**Exercise requirements:**
Every record below, from first to last: print it exactly as shown.

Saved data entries
# # # #

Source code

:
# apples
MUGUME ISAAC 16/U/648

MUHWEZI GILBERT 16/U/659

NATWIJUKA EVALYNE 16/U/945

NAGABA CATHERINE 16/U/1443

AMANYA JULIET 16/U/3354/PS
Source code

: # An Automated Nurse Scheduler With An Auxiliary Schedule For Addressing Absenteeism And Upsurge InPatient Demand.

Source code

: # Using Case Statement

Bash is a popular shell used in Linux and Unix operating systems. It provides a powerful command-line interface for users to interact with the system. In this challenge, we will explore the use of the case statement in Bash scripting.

# # # #

**Answer to this task:**
Source code

:
# apples
MUGUME ISAAC 16/U/648

MUHWEZI GILBERT 16/U/659

NATWIJUKA EVALYNE 16/U/945

NAGABA CATHERINE 16/U/1443

AMANYA JULIET 16/U/3354/PS
Source code

: # An Automated Nurse Scheduler With An Auxiliary Schedule For Addressing Absenteeism And Upsurge InPatient Demand.

Source code

: # Using Case Statement

Bash is a popular shell used in Linux and Unix operating systems. It provides a powerful command-line interface for users to interact with the system. In this challenge, we will explore the use of the case statement in Bash scripting.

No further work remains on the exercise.